The pharmacokinetic profile of lisinopril was studied in 29 paediatric hypertensive patients, aged between 6 and 16 years, with a GFR above 30 ml/min/1.73 m². After doses of 0.1 to 0.2 mg/kg, steady state peak plasma concentrations of lisinopril occurred within 6 hours, and the extent of absorption based on urinary recovery was about 28%. These values are similar to those obtained previously in adults.

AUC and Cmax values in children in this study were consistent with those observed in adults.

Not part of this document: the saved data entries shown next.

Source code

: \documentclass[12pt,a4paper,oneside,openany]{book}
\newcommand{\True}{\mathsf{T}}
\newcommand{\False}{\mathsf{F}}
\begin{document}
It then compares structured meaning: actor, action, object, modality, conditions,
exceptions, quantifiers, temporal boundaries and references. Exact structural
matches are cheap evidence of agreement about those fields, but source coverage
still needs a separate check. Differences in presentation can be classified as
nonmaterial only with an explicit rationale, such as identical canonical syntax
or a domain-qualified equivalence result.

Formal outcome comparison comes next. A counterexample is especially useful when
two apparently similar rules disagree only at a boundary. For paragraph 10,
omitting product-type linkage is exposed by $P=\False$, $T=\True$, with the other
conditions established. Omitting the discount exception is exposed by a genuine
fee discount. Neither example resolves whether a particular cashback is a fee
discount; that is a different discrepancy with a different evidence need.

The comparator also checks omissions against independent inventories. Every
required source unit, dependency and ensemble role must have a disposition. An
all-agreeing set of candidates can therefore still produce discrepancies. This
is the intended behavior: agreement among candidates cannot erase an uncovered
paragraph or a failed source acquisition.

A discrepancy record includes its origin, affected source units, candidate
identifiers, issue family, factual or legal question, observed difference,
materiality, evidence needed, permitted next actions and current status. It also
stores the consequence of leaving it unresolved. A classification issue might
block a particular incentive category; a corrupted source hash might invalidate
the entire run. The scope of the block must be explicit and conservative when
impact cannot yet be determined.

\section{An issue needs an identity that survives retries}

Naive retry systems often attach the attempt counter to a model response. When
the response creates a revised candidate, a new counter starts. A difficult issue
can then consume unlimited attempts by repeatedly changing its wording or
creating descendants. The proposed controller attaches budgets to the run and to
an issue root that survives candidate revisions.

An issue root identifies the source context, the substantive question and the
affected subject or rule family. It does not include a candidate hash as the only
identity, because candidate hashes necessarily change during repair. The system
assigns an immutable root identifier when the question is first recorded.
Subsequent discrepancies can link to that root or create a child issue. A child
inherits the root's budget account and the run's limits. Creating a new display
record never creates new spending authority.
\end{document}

5.3. Preclinical safety data

Preclinical data reveal no special hazard for humans based on conventional studies of general pharmacology, repeated dose toxicity, genotoxicity, and carcinogenic potential. Angiotensin converting enzyme inhibitors, as a class, have been shown to induce adverse effects on the late foetal development, resulting in foetal death and congenital effects, in particular affecting the skull. Foetotoxicity, intrauterine growth retardation and patent ductus arteriosus have also been reported. These developmental anomalies are thought to be partly due to a direct action of ACE inhibitors on the foetal renin-angiotensin system and partly due to ischemia resulting from maternal hypotension and decreases in foetal-placental blood flow and oxygen/nutrients delivery to the foetus.